### [SUPPLIED MATERIAL]
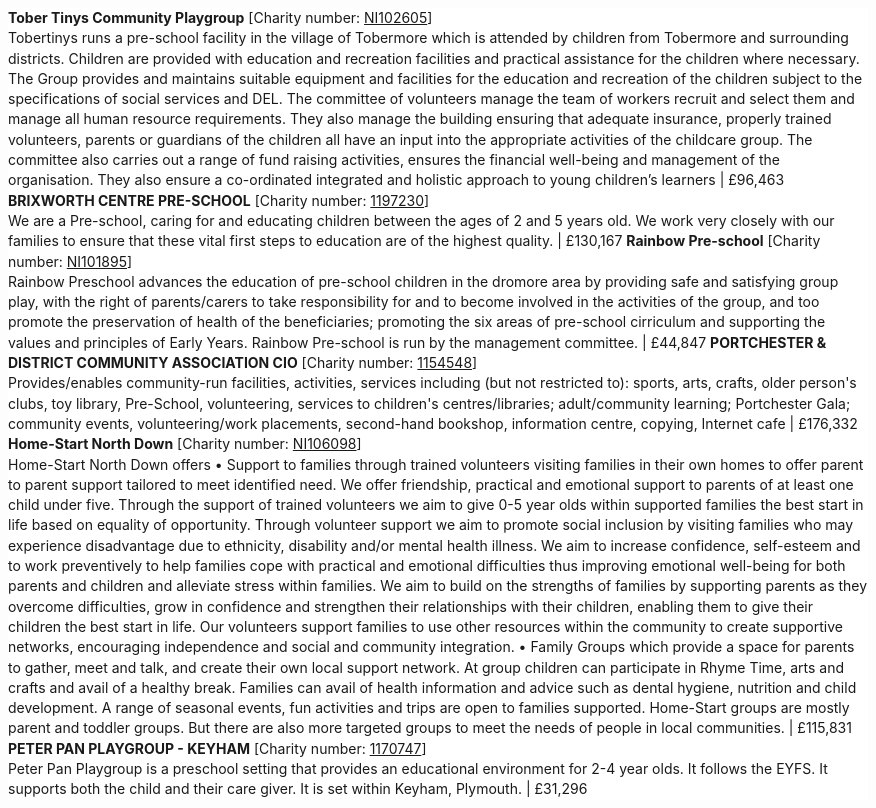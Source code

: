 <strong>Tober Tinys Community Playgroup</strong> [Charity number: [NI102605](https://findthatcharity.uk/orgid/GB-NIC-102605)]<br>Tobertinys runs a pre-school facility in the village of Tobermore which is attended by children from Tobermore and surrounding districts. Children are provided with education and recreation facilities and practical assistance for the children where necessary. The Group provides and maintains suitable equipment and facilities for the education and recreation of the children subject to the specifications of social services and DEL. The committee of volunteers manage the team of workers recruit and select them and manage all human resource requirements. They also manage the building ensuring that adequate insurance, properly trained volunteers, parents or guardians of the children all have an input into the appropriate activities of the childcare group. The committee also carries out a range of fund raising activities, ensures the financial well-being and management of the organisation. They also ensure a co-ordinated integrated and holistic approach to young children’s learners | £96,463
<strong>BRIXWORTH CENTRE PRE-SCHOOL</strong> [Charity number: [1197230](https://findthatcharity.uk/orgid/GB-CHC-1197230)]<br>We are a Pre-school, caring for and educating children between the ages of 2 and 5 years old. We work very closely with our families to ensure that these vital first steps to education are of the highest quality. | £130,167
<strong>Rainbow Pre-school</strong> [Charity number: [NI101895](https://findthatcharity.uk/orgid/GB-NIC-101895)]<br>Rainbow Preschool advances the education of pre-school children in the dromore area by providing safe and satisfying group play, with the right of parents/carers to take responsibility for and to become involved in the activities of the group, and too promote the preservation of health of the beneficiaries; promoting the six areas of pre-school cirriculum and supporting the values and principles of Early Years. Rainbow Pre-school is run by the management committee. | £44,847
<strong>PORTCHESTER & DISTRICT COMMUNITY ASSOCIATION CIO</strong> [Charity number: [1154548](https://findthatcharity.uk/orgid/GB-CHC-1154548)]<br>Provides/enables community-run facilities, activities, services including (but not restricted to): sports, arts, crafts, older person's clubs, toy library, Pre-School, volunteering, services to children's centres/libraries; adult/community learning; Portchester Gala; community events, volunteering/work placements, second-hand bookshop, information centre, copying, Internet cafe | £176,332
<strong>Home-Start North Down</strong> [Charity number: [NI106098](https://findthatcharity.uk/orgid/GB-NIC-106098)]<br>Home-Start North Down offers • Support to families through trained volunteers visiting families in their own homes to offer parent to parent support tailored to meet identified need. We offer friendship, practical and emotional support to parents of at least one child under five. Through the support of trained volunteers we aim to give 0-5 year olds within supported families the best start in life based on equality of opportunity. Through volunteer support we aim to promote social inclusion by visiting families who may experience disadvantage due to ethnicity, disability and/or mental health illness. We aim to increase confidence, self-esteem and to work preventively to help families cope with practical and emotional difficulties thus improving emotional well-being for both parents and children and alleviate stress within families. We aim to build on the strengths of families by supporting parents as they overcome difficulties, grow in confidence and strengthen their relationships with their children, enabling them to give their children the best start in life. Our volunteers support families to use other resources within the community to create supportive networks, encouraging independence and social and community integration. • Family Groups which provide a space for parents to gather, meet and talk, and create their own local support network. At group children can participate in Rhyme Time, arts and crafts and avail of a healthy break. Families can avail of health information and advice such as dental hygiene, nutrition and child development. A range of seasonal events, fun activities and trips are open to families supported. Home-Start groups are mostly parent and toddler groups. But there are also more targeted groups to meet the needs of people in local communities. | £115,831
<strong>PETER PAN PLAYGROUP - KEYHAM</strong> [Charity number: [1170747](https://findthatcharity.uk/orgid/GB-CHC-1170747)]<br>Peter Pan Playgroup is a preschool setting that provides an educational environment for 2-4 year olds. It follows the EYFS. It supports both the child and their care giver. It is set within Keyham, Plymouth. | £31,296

### [AIM OF THE EXERCISE]
The records above should be duplicated exactly, with none of their pictures kept.

### [EXERCISE ANSWER]
Source code

: <strong>Tober Tinys Community Playgroup</strong> [Charity number: [NI102605](https://findthatcharity.uk/orgid/GB-NIC-102605)]<br>Tobertinys runs a pre-school facility in the village of Tobermore which is attended by children from Tobermore and surrounding districts. Children are provided with education and recreation facilities and practical assistance for the children where necessary. The Group provides and maintains suitable equipment and facilities for the education and recreation of the children subject to the specifications of social services and DEL. The committee of volunteers manage the team of workers recruit and select them and manage all human resource requirements. They also manage the building ensuring that adequate insurance, properly trained volunteers, parents or guardians of the children all have an input into the appropriate activities of the childcare group. The committee also carries out a range of fund raising activities, ensures the financial well-being and management of the organisation. They also ensure a co-ordinated integrated and holistic approach to young children’s learners | £96,463
<strong>BRIXWORTH CENTRE PRE-SCHOOL</strong> [Charity number: [1197230](https://findthatcharity.uk/orgid/GB-CHC-1197230)]<br>We are a Pre-school, caring for and educating children between the ages of 2 and 5 years old. We work very closely with our families to ensure that these vital first steps to education are of the highest quality. | £130,167
<strong>Rainbow Pre-school</strong> [Charity number: [NI101895](https://findthatcharity.uk/orgid/GB-NIC-101895)]<br>Rainbow Preschool advances the education of pre-school children in the dromore area by providing safe and satisfying group play, with the right of parents/carers to take responsibility for and to become involved in the activities of the group, and too promote the preservation of health of the beneficiaries; promoting the six areas of pre-school cirriculum and supporting the values and principles of Early Years. Rainbow Pre-school is run by the management committee. | £44,847
<strong>PORTCHESTER & DISTRICT COMMUNITY ASSOCIATION CIO</strong> [Charity number: [1154548](https://findthatcharity.uk/orgid/GB-CHC-1154548)]<br>Provides/enables community-run facilities, activities, services including (but not restricted to): sports, arts, crafts, older person's clubs, toy library, Pre-School, volunteering, services to children's centres/libraries; adult/community learning; Portchester Gala; community events, volunteering/work placements, second-hand bookshop, information centre, copying, Internet cafe | £176,332
<strong>Home-Start North Down</strong> [Charity number: [NI106098](https://findthatcharity.uk/orgid/GB-NIC-106098)]<br>Home-Start North Down offers • Support to families through trained volunteers visiting families in their own homes to offer parent to parent support tailored to meet identified need. We offer friendship, practical and emotional support to parents of at least one child under five. Through the support of trained volunteers we aim to give 0-5 year olds within supported families the best start in life based on equality of opportunity. Through volunteer support we aim to promote social inclusion by visiting families who may experience disadvantage due to ethnicity, disability and/or mental health illness. We aim to increase confidence, self-esteem and to work preventively to help families cope with practical and emotional difficulties thus improving emotional well-being for both parents and children and alleviate stress within families. We aim to build on the strengths of families by supporting parents as they overcome difficulties, grow in confidence and strengthen their relationships with their children, enabling them to give their children the best start in life. Our volunteers support families to use other resources within the community to create supportive networks, encouraging independence and social and community integration. • Family Groups which provide a space for parents to gather, meet and talk, and create their own local support network. At group children can participate in Rhyme Time, arts and crafts and avail of a healthy break. Families can avail of health information and advice such as dental hygiene, nutrition and child development. A range of seasonal events, fun activities and trips are open to families supported. Home-Start groups are mostly parent and toddler groups. But there are also more targeted groups to meet the needs of people in local communities. | £115,831
<strong>PETER PAN PLAYGROUP - KEYHAM</strong> [Charity number: [1170747](https://findthatcharity.uk/orgid/GB-CHC-1170747)]<br>Peter Pan Playgroup is a preschool setting that provides an educational environment for 2-4 year olds. It follows the EYFS. It supports both the child and their care giver. It is set within Keyham, Plymouth. | £31,296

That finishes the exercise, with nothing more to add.